--- Exercise description ---
All lines of the records below that contain the word "with" must be listed.
:::
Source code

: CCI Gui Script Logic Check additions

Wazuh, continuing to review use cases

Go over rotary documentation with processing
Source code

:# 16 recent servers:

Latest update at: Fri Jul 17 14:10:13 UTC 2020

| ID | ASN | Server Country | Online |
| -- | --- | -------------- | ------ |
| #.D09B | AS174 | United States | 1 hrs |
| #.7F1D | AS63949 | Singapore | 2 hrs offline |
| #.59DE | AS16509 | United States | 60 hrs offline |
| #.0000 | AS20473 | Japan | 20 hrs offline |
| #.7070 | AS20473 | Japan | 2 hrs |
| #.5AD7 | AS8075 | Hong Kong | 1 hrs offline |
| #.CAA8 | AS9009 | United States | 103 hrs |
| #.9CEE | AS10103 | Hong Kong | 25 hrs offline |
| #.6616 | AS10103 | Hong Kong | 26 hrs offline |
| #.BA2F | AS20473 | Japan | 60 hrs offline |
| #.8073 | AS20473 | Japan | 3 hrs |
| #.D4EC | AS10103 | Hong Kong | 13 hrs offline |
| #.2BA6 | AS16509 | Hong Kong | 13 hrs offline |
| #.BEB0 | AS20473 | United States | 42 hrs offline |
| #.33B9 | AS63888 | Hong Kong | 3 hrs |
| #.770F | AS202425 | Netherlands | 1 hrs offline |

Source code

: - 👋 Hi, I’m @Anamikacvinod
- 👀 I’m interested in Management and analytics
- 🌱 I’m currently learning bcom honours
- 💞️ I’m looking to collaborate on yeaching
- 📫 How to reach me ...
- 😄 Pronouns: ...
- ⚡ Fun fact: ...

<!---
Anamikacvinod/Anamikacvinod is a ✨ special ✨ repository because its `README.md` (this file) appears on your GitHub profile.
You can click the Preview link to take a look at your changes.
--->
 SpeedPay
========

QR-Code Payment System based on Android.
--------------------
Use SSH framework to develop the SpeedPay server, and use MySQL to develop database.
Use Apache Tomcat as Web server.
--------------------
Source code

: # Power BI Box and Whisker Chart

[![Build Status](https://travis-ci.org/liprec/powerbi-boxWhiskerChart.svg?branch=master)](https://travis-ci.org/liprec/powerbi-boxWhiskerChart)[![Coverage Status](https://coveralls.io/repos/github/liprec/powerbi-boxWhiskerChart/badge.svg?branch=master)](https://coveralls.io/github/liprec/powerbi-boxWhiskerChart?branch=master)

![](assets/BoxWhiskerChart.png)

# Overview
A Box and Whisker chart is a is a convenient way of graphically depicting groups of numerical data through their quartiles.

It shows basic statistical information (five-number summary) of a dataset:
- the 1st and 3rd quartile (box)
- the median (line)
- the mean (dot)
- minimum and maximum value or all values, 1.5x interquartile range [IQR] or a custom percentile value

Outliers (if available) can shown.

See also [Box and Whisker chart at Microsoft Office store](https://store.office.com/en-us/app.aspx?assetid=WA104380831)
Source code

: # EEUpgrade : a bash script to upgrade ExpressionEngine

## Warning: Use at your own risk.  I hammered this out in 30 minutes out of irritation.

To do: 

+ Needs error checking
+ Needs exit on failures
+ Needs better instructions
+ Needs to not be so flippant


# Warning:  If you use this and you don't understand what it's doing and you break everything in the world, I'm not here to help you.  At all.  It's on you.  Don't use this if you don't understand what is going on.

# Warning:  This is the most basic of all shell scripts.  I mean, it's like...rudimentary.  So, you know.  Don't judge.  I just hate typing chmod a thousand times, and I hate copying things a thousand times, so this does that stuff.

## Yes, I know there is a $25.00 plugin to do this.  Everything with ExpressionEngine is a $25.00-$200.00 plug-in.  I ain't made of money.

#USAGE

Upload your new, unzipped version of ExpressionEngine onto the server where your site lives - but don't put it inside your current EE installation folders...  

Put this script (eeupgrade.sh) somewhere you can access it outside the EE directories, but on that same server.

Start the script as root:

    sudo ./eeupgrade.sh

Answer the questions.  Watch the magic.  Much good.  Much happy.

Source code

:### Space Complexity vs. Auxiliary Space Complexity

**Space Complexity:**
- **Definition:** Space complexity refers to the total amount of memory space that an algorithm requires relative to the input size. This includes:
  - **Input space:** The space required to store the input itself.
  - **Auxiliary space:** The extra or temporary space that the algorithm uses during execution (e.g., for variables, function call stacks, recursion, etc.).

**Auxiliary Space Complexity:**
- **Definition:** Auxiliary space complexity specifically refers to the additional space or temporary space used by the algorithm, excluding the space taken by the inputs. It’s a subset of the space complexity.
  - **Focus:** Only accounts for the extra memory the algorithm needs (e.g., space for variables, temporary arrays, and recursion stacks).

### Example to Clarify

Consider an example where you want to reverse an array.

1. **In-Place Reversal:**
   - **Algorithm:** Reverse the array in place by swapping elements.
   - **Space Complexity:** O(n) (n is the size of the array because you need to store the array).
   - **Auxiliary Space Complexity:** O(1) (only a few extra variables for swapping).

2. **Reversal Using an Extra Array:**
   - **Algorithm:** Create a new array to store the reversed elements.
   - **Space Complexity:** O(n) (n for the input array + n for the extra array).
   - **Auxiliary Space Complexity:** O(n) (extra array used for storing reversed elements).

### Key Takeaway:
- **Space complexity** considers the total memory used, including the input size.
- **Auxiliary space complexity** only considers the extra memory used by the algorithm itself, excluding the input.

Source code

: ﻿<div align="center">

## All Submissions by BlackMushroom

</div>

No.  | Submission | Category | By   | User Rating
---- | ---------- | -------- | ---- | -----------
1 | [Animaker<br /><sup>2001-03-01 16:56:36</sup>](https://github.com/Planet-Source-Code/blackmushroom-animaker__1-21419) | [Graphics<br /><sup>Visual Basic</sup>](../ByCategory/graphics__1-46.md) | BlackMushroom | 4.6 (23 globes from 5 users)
:::
--- Output for this exercise ---
Go over rotary documentation with processing
## Yes, I know there is a $25.00 plugin to do this.  Everything with ExpressionEngine is a $25.00-$200.00 plug-in.  I ain't made of money.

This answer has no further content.